[Collected data entries]
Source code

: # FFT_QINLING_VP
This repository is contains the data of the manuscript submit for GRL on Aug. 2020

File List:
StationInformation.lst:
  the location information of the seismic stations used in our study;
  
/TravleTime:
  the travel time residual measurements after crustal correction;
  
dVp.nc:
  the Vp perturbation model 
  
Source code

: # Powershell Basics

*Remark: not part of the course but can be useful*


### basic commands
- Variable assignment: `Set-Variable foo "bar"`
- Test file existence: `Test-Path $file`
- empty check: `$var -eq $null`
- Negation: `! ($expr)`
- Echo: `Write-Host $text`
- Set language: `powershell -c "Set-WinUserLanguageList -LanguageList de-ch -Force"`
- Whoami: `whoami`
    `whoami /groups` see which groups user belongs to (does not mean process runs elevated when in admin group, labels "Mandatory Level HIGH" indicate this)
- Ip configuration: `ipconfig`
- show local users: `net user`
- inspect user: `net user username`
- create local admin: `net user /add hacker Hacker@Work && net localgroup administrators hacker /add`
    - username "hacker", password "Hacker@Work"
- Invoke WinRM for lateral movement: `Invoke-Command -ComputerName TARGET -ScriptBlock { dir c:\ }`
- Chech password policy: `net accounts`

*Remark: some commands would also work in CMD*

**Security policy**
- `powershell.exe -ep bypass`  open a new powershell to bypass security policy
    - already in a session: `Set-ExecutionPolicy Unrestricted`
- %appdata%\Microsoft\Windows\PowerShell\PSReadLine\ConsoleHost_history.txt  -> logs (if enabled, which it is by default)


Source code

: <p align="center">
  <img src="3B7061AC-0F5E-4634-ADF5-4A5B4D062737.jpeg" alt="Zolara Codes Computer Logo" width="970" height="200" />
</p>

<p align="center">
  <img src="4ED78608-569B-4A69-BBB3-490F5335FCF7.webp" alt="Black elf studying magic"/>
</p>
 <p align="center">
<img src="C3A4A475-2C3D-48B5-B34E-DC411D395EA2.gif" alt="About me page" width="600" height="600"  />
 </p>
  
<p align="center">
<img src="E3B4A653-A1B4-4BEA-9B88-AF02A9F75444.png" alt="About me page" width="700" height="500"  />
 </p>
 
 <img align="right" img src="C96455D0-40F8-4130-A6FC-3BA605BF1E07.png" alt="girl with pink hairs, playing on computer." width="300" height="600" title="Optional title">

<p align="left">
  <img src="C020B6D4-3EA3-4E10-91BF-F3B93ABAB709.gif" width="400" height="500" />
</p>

Directions
For every line above that holds the word "Hacker", report the whole line.

Task output
- create local admin: `net user /add hacker Hacker@Work && net localgroup administrators hacker /add`
    - username "hacker", password "Hacker@Work"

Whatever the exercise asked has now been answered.